O medycynie po sieradzku
O dziejach szpitalnictwa w Sieradzu rozmawiano dziś w miejscowym Muzeum Okręgowym. Były prelekcje, ale i specjalny pokaz poświęcony historii metod leczenia w dawnych czasach.
Wśród prelegentów był m.in. prof. zw. dr hab. Andrzej Felchner, który podkreślał, że choć przed wiekami medycyna raczkowała, to jednak w Sieradzu miała możliwości rozwoju.
- Nie zapominajmy, że w tamtych odległych czasach sześćset lat temu Sieradz był jednym z najbardziej znaczących polskich miast. I choć na początku trudno było mówić o szpitalu w dzisiejszym jego rozumieniu, bo był to po prostu przytułek, to jednak miał on istotne znaczenie dla lokalnej społeczności - podkreślał prof. Felchner.
Warto dodać, że w Sieradzu był wówczas chociażby zakon Dominikanów, była biblioteka, a i co najmniej jeden z zakonników musiał znać się na medycynie i udzielać porad. Inna sprawa, że wówczas lekarze często byli po prostu bezradni, bo nawet nie znali anatomii człowieka. Szpital czy raczej pierwszy przytułek funkcjonował w Sieradzu od 1416r.

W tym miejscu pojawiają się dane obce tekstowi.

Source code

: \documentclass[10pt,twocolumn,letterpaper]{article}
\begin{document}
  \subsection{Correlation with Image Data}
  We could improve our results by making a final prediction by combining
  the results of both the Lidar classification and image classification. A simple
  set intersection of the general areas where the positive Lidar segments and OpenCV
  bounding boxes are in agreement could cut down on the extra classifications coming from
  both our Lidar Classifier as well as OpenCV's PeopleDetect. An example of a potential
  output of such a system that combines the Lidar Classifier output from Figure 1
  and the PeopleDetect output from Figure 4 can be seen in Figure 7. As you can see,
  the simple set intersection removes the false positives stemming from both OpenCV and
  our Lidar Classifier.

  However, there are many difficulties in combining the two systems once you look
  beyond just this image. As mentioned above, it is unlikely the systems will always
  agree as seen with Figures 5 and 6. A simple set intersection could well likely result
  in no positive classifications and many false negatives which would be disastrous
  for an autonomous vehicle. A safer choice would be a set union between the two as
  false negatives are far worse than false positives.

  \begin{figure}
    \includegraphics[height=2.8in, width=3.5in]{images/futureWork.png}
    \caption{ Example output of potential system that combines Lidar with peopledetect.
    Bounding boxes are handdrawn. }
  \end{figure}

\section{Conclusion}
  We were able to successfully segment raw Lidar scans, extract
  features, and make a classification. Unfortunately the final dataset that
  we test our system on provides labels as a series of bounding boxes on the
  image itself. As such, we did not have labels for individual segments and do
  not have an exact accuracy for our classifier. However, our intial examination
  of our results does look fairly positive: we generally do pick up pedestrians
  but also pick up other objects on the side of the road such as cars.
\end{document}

- To były na pewno bardzo trudne początki, bo w tej części Europy medycyny jako takiej właściwie nie było. Ludzie kierowali się bardziej intuicją, a czas medycyny z prawdziwego zdarzenia nastał dopiero to jest dopiero dziewiętnasty wiek - mówił Zdzisław Prajs, jeden z prelegentów i zarazem znanych sieradzkich lekarzy.
Dzisiejsze spotkanie poświęcono też 165. rocznicy oddania do użytku szpitala Św. Józefa w Sieradzu.